**What is being asked**. Select from the data all lines with the word "https".

Source texts of formatted documents
——
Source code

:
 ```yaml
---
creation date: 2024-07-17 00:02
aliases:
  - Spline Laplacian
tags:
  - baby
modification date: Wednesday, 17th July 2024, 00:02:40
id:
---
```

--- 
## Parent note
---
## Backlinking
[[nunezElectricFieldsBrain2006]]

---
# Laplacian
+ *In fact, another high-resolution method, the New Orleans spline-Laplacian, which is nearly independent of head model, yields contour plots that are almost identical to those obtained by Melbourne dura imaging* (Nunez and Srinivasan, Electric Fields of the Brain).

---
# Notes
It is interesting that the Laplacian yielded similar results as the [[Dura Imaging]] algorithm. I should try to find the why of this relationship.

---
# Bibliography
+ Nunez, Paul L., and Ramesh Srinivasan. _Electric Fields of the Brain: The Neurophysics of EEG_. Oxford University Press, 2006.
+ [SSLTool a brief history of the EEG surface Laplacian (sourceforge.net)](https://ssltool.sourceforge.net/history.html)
——
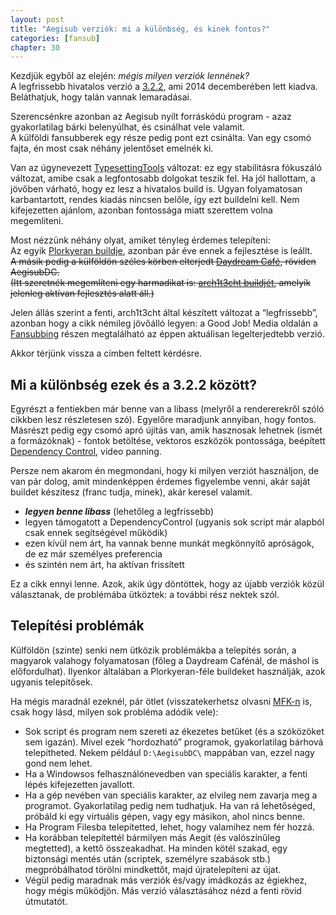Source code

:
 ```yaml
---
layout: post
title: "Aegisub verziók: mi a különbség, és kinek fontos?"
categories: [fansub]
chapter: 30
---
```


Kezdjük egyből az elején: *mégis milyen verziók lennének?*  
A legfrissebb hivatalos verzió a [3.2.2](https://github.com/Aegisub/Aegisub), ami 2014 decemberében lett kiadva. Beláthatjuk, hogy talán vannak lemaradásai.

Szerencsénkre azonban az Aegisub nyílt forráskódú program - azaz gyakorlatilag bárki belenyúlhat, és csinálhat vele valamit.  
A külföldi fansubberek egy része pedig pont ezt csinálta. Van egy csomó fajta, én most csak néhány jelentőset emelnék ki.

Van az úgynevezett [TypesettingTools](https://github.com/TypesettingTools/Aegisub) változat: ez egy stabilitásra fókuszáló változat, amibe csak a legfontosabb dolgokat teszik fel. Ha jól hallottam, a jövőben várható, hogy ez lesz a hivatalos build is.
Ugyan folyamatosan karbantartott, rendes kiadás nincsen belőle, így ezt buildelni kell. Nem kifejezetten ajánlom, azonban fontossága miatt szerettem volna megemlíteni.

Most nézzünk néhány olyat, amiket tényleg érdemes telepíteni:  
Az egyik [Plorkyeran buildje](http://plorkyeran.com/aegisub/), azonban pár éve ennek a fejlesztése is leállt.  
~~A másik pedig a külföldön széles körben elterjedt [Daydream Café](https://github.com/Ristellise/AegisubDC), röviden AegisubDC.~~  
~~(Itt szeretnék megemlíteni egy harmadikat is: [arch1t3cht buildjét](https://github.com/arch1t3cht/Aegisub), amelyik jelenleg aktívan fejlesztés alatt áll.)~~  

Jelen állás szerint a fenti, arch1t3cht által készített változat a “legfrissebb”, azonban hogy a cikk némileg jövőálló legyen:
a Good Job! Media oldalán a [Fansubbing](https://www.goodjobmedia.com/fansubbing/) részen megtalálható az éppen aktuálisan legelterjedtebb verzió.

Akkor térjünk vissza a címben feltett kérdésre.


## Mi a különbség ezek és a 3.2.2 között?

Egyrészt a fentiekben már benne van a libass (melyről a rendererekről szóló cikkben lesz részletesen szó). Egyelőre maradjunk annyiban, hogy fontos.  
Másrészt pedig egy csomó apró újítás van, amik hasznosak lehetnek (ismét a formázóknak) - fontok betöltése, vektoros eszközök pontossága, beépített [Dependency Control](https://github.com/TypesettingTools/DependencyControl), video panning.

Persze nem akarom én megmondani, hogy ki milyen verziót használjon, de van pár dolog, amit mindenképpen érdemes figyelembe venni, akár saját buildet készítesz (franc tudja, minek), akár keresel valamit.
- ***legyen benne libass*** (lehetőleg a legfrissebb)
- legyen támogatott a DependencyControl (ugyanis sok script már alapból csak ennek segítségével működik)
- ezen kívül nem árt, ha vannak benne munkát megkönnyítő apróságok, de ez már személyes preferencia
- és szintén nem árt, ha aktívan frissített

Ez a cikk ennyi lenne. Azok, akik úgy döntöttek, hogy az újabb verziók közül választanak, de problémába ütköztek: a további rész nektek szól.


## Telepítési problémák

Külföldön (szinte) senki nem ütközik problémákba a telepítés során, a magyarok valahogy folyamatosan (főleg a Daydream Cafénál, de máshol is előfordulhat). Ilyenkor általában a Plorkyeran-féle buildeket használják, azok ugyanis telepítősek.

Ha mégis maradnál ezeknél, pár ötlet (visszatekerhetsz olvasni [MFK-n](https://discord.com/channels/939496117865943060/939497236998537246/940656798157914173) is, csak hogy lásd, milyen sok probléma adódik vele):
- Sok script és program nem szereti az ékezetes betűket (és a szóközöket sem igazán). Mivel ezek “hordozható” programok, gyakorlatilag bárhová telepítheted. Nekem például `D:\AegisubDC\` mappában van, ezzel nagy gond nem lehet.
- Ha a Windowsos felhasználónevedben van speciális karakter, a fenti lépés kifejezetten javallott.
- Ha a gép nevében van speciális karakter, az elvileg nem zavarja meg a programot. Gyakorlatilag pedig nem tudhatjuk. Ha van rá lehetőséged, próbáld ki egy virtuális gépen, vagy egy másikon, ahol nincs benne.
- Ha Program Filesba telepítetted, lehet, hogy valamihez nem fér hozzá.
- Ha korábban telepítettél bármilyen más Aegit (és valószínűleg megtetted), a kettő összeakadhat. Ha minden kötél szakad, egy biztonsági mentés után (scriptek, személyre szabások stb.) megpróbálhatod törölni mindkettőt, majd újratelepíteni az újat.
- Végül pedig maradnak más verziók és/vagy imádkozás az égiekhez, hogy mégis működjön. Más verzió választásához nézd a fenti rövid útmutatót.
——
**Response area**.
+ [SSLTool a brief history of the EEG surface Laplacian (sourceforge.net)](https://ssltool.sourceforge.net/history.html)
A legfrissebb hivatalos verzió a [3.2.2](https://github.com/Aegisub/Aegisub), ami 2014 decemberében lett kiadva. Beláthatjuk, hogy talán vannak lemaradásai.
Van az úgynevezett [TypesettingTools](https://github.com/TypesettingTools/Aegisub) változat: ez egy stabilitásra fókuszáló változat, amibe csak a legfontosabb dolgokat teszik fel. Ha jól hallottam, a jövőben várható, hogy ez lesz a hivatalos build is.
~~A másik pedig a külföldön széles körben elterjedt [Daydream Café](https://github.com/Ristellise/AegisubDC), röviden AegisubDC.~~  
~~(Itt szeretnék megemlíteni egy harmadikat is: [arch1t3cht buildjét](https://github.com/arch1t3cht/Aegisub), amelyik jelenleg aktívan fejlesztés alatt áll.)~~  
a Good Job! Media oldalán a [Fansubbing](https://www.goodjobmedia.com/fansubbing/) részen megtalálható az éppen aktuálisan legelterjedtebb verzió.
Másrészt pedig egy csomó apró újítás van, amik hasznosak lehetnek (ismét a formázóknak) - fontok betöltése, vektoros eszközök pontossága, beépített [Dependency Control](https://github.com/TypesettingTools/DependencyControl), video panning.
Ha mégis maradnál ezeknél, pár ötlet (visszatekerhetsz olvasni [MFK-n](https://discord.com/channels/939496117865943060/939497236998537246/940656798157914173) is, csak hogy lásd, milyen sok probléma adódik vele):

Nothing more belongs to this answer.